A coalition of states led by Tennessee’s attorney general has ended an investigation into Wells Fargo’s climate goals, as the lender has dropped its target to pursue net-zero financed emissions across its portfolio by 2050.
The San Francisco-based bank in February said it was scrapping net-zero financed emissions goals and discontinuing 2030 sector-specific targets on financed emissions that focused on carbon-intensive sectors like oil and gas, power, aviation, steel and automotive production.
The group of states has probed whether Wells Fargo and five other U.S. banks — Bank of America, Citi, Goldman Sachs, JPMorgan Chase and Morgan Stanley — have violated antitrust or consumer protection laws by implementing net-zero emissions policies and limiting financing.
“Companies exist to make money, not policy,” Tennessee Attorney General Jonathan Skrmetti said in a statement Thursday. “I commend Wells Fargo’s pro-consumer decision to step away from utopian policymaking, and I look forward to the rest of America’s major financial institutions following its lead.”
Skrmetti will continue to lead the investigation into other banks, the release noted. The attorneys general of Alabama, Alaska, Arkansas, Indiana, Kansas, Kentucky, Louisiana, Mississippi, Missouri, Montana, Nebraska, Oklahoma, South Carolina, Texas, Utah, Virginia and West Virginia are also part of the investigation.
“After careful review, we’ve decided to end our investigation into Wells Fargo based on their recent assurances that they are ending improper net-zero emissions policies,” Arkansas Attorney General Tim Griffin said in a statement Thursday. “If Wells Fargo reverses course, we will not hesitate to reopen our investigation and take action to protect consumers.”
Wells Fargo declined to comment on the Tennessee AG’s decision.

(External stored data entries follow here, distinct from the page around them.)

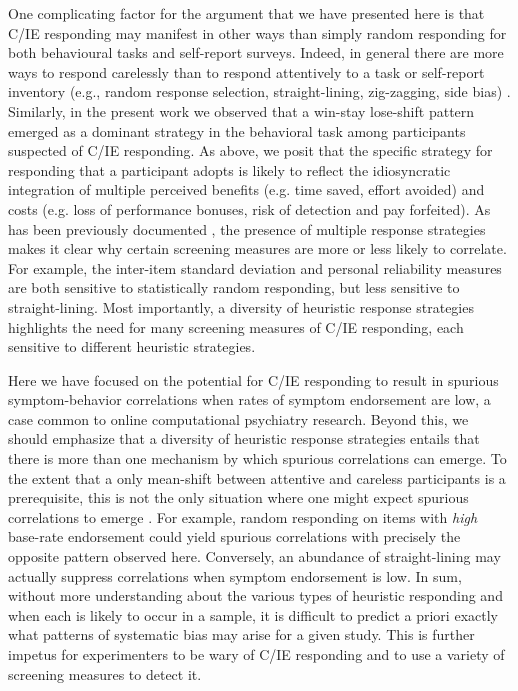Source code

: \documentclass[a4paper,notitlepage,12pt]{article}
\begin{document}
One complicating factor for the argument that we have presented here is that C/IE responding may manifest in other ways than simply random responding for both behavioural tasks and self-report surveys. Indeed, in general there are more ways to respond carelessly than to respond attentively to a task or self-report inventory (e.g., random response selection, straight-lining, zig-zagging, side bias) \cite{curran2016methods}. Similarly, in the present work we observed that a win-stay lose-shift pattern emerged as a dominant strategy in the behavioral task among participants suspected of C/IE responding. As above, we posit that the specific strategy for responding that a participant adopts is likely to reflect the idiosyncratic integration of multiple perceived benefits (e.g. time saved, effort avoided) and costs (e.g. loss of performance bonuses, risk of detection and pay forfeited). As has been previously documented \cite{desimone2018dirty}, the presence of multiple response strategies makes it clear why certain screening measures are more or less likely to correlate. For example, the inter-item standard deviation and personal reliability measures are both sensitive to statistically random responding, but less sensitive to straight-lining. Most importantly, a diversity of heuristic response strategies highlights the need for many screening measures of C/IE responding, each sensitive to different heuristic strategies. 

Here we have focused on the potential for C/IE responding to result in spurious symptom-behavior correlations when rates of symptom endorsement are low, a case common to online computational psychiatry research. Beyond this, we should emphasize that a diversity of heuristic response strategies entails that there is more than one mechanism by which spurious correlations can emerge. To the extent that a only mean-shift between attentive and careless participants is a prerequisite, this is not the only situation where one might expect spurious correlations to emerge \cite{huang2015insufficient}. For example, random responding on items with \emph{high} base-rate endorsement could yield spurious correlations with precisely the opposite pattern observed here. Conversely, an abundance of straight-lining may actually suppress correlations when symptom endorsement is low. In sum, without more understanding about the various types of heuristic responding and when each is likely to occur in a sample, it is difficult to predict a priori exactly what patterns of systematic bias may arise for a given study. This is further impetus for experimenters to be wary of C/IE responding and to use a variety of screening measures to detect it. 
\end{document}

Initiatives like the United Nations-backed Net-Zero Banking Alliance require Wells Fargo and other member banks to align their financial activities to achieve net-zero emissions by 2050 and set specific targets for carbon-intensive sectors by 2030. In doing so, the banks potentially “compromised their fiduciary obligations” to their customers, the Tennessee AG’s press release said.
Wells Fargo’s updated sustainability strategy came around two months after it quit the NZBA. Goldman, Bank of America, Citi, Morgan Stanley and JPMorgan Chase have also left the organization.
That exodus came only a few weeks before President Donald Trump took office. Upon resuming the presidency, Trump has moved to overturn federal climate initiatives through multiple executive orders.
His administration has directed the U.S. to withdraw from the Paris Agreement again, declared a national “energy emergency,” suspended all wind power development, and halted funding distributions related to both the Inflation Reduction Act and the Bipartisan Infrastructure Law.